[[ INPUT open ]]
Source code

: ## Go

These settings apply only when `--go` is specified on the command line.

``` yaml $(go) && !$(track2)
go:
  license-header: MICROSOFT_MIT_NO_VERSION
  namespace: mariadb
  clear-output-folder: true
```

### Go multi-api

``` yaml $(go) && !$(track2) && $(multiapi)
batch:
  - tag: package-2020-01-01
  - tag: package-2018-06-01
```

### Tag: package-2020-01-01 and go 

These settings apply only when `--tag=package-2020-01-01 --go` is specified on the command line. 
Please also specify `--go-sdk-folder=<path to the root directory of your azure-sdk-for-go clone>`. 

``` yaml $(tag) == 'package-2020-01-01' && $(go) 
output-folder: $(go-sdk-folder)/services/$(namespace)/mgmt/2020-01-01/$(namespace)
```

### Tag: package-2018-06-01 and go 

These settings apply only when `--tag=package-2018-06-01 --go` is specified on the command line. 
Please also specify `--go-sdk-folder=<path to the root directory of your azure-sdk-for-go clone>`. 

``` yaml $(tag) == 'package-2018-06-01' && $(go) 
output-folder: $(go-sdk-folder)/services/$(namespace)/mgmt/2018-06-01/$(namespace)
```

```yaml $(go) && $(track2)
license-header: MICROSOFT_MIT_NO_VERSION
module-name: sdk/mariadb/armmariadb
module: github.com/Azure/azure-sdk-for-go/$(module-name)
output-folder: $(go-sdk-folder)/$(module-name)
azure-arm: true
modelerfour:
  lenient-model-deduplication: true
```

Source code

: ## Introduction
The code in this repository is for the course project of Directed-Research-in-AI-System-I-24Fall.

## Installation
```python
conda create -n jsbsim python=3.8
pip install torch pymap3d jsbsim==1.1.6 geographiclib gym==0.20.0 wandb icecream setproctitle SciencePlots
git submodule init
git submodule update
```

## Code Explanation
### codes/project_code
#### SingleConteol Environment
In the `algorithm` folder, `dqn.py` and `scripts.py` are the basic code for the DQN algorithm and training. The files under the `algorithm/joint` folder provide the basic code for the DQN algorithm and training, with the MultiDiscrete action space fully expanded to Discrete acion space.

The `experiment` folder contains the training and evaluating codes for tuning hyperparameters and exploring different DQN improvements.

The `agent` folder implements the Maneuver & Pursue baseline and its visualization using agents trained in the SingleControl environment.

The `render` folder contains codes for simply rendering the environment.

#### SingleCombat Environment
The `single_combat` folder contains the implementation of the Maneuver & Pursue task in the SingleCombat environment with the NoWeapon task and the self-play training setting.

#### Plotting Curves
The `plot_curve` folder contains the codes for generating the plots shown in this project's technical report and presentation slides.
[[ INPUT closed ]]
The exercise is to copy out every line above that has the word "codes" in it.

**SOLVED EXERCISE:**
### codes/project_code
The `experiment` folder contains the training and evaluating codes for tuning hyperparameters and exploring different DQN improvements.
The `render` folder contains codes for simply rendering the environment.
The `plot_curve` folder contains the codes for generating the plots shown in this project's technical report and presentation slides.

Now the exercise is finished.